*Exercise:* For each line in the records that contains "itself", make a copy.

*Input data:*
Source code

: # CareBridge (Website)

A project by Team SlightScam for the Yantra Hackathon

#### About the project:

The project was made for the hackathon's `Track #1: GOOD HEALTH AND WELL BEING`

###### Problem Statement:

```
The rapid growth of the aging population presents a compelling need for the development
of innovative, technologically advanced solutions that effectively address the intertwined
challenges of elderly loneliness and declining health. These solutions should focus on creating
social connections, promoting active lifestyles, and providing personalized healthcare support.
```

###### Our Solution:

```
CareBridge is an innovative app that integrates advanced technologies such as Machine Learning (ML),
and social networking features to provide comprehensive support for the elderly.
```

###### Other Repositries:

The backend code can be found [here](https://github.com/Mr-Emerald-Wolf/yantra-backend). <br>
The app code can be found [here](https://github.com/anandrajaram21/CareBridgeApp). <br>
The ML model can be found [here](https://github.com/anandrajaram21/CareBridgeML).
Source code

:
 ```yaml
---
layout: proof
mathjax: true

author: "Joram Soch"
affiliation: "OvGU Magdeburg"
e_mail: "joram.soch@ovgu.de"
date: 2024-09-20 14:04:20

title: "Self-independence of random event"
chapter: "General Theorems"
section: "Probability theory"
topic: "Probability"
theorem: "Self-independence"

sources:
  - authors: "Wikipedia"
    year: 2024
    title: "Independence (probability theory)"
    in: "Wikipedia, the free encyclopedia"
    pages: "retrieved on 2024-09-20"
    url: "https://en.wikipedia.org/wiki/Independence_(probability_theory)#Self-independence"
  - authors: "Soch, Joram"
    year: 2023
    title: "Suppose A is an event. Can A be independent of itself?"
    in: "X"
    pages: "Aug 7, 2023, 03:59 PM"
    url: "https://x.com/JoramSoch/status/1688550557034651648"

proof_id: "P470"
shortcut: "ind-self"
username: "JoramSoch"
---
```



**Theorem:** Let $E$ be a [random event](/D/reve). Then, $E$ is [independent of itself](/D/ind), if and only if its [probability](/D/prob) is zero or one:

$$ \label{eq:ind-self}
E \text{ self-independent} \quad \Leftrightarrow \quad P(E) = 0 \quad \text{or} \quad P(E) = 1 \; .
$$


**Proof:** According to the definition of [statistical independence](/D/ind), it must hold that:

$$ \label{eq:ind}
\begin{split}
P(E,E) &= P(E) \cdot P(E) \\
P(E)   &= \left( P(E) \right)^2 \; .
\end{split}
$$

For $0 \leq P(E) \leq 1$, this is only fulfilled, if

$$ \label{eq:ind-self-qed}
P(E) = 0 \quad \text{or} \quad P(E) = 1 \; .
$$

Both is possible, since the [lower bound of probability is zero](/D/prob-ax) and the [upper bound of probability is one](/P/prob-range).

*Solution:*
    title: "Suppose A is an event. Can A be independent of itself?"
**Theorem:** Let $E$ be a [random event](/D/reve). Then, $E$ is [independent of itself](/D/ind), if and only if its [probability](/D/prob) is zero or one:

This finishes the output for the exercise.